In this presentation, Nasser will share his experiences and lessons learned in deploying multi-tenant Hadoop clusters on top of Docker containers.
8:30 – 9:00 pm:
Q&A and Networking
Deploying Hadoop Using Docker Containers:What Works and What Doesn’t.
While Docker is popular as a development tool, not many production systems are using it today for virtualization. As a result, operating Docker at scale is a non-trivial task, especially in the context of Big Data deployments.
This presentation will provide the audience with the foundation and core understanding of the issues involved in using Docker for Hadoop deployment, plus some of the patterns to follow and pitfalls to avoid especially from the operations and DevOps point of view.
In order to run large scale multi-tenant Hadoop clusters certain challenges in the areas of resource control and security need to be addressed.

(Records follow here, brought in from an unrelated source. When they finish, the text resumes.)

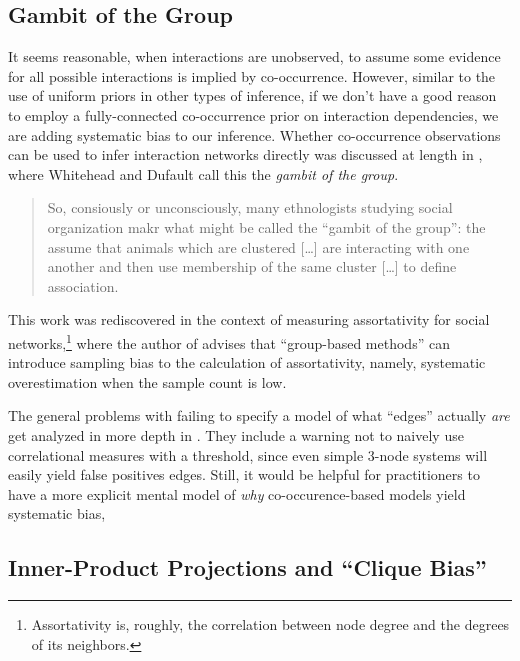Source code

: \documentclass[%
	12pt,
		oneside,
		letterpaper
]{book}
\begin{document}
\subsection{Gambit of the Group}\label{gambit-of-the-group}

It seems reasonable, when interactions are unobserved, to assume some
evidence for all possible interactions is implied by co-occurrence.
However, similar to the use of uniform priors in other types of
inference, if we don't have a good reason to employ a fully-connected
co-occurrence prior on interaction dependencies, we are adding
systematic bias to our inference. Whether co-occurrence observations can
be used to infer interaction networks directly was discussed at length
in \textcite{Techniquesanalyzingvertebrate_Whitehead1999}, where
Whitehead and Dufault call this the \emph{gambit of the group}.

\begin{quote}
So, consiously or unconsciously, many ethnologists studying social
organization makr what might be called the ``gambit of the group'': the
assume that animals which are clustered {[}\ldots{]} are interacting
with one another and then use membership of the same cluster
{[}\ldots{]} to define association.
\end{quote}

This work was rediscovered in the context of measuring assortativity for
social networks,\footnote{Assortativity is, roughly, the correlation
  between node degree and the degrees of its neighbors.} where the
author of \textcite{PerceivedAssortativitySocial_Fisher2017} advises
that ``group-based methods'' can introduce sampling bias to the
calculation of assortativity, namely, systematic overestimation when the
sample count is low.

The general problems with failing to specify a model of what ``edges''
actually \emph{are} get analyzed in more depth in
\textcite{Statisticalinferencelinks_Peel2022}. They include a warning
not to naively use correlational measures with a threshold, since even
simple 3-node systems will easily yield false positives edges. Still, it
would be helpful for practitioners to have a more explicit mental model
of \emph{why} co-occurence-based models yield systematic bias,

\subsection{Inner-Product Projections and ``Clique
Bias''}\label{inner-product-projections-and-clique-bias}
\end{document}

Nasser’s company leverages Docker on bare metal in order to partition machine resources without too much overhead, providing light-weight virtual machines as compute nodes for Hadoop.
This talk touches upon some of the issues the team had to address for deploying and maintaining such setup:
● Containers vs Virtual Machines
Why it makes sense to use containers, rather than virtual machines, to provide resource limits and isolation for Hadoop components
● Key issues with containers
What can go wrong if one uses containers with Hadoop?

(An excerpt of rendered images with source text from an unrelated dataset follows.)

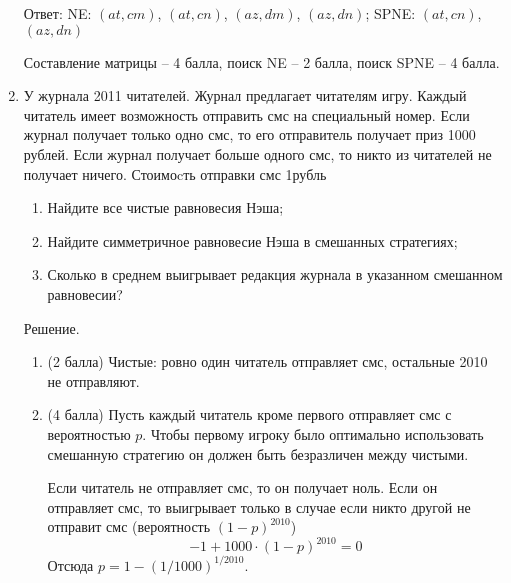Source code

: \documentclass[pdftex,12pt,a4paper]{article}
\begin{document}
\begin{enumerate}

Ответ: NE: $(at,cm)$, $(at,cn)$, $(az,dm)$, $(az,dn)$;  SPNE: $(at,cn)$, $(az,dn)$ 


Составление матрицы -- 4 балла, поиск NE -- 2 балла, поиск SPNE -- 4 балла.

\item У журнала 2011 читателей. Журнал предлагает читателям игру. Каждый читатель имеет возможность отправить смс на специальный номер. Если журнал получает только одно смс, то его отправитель получает приз 1000 рублей. Если журнал получает больше одного смс, то никто из читателей не получает ничего. Стоимоcть отправки смс 1рубль
\begin{enumerate}
\item Найдите все чистые равновесия Нэша;
\item Найдите симметричное равновесие Нэша в смешанных стратегиях;
\item Сколько в среднем выигрывает редакция журнала в указанном смешанном равновесии?
\end{enumerate}
Решение.
\begin{enumerate}
\item (2 балла) Чистые: ровно один читатель отправляет смс, остальные 2010 не отправляют.
\item (4 балла) Пусть каждый читатель кроме первого отправляет смс с вероятностью $p$. Чтобы первому игроку было оптимально использовать смешанную стратегию он должен быть безразличен между чистыми.

Если читатель не отправляет смс, то он получает ноль. Если он отправляет смс, то выигрывает только в случае если никто другой не отправит смс (вероятность $(1-p)^{2010}$) 
\begin{equation}
\label{eq_foc}
-1+1000\cdot (1-p)^{2010}=0
\end{equation}
Отсюда $p=1-(1/1000)^{1/2010}$.


\end{enumerate}
\end{enumerate}
\end{document}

● Hadoop in Docker, or Docker in Hadoop?
Understanding the two main models to use Docker with Hadoop.
● Resource allocation and configuration management:
How to configure containers for a datanode vs a nodenamager vs a namenode, finding the optimal number of containers per machine, and sizing containers.
● Monitoring, Metrics, and Troubleshooting:
How to make Hadoop know about the health of the Docker containers in order to distribute jobs properly, and how to collect for proper reporting on resource utilization.
● Disk and network access:
How to make sure that Docker can access only certain parts of the disk allocated to HDFS, and how to make containers leverage the high-bandwidth, high-throughput network infrastructure purpose-built for Hadoop.
• About the Presenters:
Senior Engineer, Infrastructure/Operations – Altiscale, Inc.
Nasser Manesh has 25+ years of experience in Unix, infrastructure, distributed systems, and backend operations in DevOps, team lead, and CTO roles. He has founded startups in consumer Internet, mobile, photography and art areas. Nasser is currently focused on Big Data infrastructure, Hadoop core (HDFS/YARN), Chef, Linux cgroups, and Docker at scale, and is a senior operations engineer at Altiscale which provides Hadoop as a Service in the cloud.